#### Exercise directions
What is needed is an exact copy of the line where "also command set)" appears plus every later line in the material.

#### Given information
- Opening Delimiter -

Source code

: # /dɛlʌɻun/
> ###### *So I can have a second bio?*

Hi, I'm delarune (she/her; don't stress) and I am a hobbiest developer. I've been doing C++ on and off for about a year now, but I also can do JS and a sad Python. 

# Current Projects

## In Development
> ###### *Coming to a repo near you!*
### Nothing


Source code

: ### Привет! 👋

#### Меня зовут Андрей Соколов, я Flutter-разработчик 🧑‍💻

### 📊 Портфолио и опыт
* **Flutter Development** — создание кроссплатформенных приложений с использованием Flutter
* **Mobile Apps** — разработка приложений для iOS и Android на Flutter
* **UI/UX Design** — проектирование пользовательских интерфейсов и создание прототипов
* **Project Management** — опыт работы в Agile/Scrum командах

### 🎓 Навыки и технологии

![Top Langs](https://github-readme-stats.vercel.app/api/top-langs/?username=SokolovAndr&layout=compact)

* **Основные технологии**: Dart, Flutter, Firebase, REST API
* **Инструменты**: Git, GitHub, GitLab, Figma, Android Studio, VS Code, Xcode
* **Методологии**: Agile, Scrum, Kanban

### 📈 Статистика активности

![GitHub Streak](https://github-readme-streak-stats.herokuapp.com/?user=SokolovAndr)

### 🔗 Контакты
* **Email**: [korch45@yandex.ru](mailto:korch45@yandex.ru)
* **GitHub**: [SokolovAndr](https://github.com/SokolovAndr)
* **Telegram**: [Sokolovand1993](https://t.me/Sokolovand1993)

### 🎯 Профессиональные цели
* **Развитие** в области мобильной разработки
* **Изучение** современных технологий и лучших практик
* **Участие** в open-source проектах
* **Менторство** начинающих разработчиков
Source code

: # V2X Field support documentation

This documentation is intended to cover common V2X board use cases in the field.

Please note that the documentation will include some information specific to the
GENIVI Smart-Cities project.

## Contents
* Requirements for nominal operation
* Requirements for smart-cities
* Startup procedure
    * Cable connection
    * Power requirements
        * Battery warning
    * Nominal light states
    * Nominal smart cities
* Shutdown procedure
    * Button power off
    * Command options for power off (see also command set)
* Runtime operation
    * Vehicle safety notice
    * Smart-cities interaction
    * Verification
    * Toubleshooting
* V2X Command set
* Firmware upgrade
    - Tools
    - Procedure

- Closing Delimiter -

#### Answer to the exercise
    * Command options for power off (see also command set)
* Runtime operation
    * Vehicle safety notice
    * Smart-cities interaction
    * Verification
    * Toubleshooting
* V2X Command set
* Firmware upgrade
    - Tools
    - Procedure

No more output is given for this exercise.